Michael James Leahy OBE (born 7 January 1949) was the General Secretary of the British Trade Union Community. Leahy was General Secretary of the Iron and Steel Trades Confederation (ISTC) from 1999 until it merged with the National Union of Knitwear, Footwear & Apparel Trades (KFAT) in 2004 to form Community.  He served as General Secretary until 2013.

Early life
Leahy was born in Pontypool, Wales, in 1949. He attended Twmpath Secondary Modern School.
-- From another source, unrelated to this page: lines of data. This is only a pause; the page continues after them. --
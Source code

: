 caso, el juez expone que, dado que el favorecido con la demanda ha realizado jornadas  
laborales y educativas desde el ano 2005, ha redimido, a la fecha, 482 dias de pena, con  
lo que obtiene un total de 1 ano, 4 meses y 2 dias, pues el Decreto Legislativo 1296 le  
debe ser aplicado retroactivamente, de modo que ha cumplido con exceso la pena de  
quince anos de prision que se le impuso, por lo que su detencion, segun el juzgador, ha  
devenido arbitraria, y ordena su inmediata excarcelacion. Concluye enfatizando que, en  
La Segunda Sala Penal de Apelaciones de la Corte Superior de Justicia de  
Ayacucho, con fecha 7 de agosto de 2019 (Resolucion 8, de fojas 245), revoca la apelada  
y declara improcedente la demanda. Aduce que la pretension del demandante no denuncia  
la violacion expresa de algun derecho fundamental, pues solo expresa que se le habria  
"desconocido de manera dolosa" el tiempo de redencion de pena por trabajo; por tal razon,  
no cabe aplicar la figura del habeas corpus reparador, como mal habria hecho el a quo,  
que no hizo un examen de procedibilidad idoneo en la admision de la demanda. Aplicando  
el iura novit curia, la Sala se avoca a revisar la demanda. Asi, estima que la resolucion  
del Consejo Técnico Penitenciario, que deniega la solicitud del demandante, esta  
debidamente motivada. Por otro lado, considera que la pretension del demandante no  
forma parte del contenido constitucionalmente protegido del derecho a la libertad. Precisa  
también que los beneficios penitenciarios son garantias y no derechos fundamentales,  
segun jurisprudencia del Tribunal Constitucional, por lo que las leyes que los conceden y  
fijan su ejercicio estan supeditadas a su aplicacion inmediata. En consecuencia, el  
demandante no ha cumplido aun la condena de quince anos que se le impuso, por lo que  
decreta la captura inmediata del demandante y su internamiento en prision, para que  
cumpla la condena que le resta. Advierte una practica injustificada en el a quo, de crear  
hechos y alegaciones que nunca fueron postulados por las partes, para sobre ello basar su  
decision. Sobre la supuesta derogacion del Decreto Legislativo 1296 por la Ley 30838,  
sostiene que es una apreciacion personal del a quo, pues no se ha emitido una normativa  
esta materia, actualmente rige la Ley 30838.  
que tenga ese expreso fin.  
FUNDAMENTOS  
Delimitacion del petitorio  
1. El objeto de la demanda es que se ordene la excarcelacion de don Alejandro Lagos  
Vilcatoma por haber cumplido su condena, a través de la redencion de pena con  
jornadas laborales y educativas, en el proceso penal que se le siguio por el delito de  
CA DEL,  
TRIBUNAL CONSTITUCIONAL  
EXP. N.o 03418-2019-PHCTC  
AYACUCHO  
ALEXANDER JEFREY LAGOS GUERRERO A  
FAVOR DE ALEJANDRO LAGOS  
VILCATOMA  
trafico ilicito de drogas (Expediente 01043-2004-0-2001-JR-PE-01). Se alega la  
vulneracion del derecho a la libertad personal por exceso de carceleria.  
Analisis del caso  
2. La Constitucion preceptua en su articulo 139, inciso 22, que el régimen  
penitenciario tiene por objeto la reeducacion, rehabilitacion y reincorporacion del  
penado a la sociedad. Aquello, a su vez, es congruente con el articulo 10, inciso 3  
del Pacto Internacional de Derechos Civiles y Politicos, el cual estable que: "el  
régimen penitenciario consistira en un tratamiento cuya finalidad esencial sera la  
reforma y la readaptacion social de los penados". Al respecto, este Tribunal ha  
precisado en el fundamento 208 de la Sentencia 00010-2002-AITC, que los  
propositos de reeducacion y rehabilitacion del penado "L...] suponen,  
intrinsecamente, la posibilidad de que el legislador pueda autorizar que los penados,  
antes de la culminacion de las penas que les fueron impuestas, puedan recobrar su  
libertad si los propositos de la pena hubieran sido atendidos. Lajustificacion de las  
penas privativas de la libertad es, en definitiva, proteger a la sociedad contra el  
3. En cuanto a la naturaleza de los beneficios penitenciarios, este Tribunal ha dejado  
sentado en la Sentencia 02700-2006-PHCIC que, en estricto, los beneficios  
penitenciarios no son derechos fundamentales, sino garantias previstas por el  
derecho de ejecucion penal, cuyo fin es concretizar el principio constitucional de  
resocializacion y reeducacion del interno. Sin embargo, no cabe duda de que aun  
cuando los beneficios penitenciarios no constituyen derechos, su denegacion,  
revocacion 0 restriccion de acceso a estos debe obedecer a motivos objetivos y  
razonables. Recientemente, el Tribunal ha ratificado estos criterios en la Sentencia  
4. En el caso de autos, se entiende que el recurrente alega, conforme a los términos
Michael joined the ISTC in 1965 upon starting work as a Chargehand at Panteg Steel Works, where he was employed from 1965 to 1977.

He is married with two children.

Union career
Leahy was employed as an organiser from 1977 to 1986, then as a senior organiser from 1986 to 1992. He was elected Assistant General Secretary of ISTC in 1993 and General Secretary in 1999.

Leahy was President of the iron, steel and nonferrous metals sector of the International Metalworkers' Federation (IMF) and sat on the executive of European Metalworkers' Federation (EMF-FEM). He was a member of the Trades Union Congress (TUC) executive committee, and was the President of the TUC for 2011.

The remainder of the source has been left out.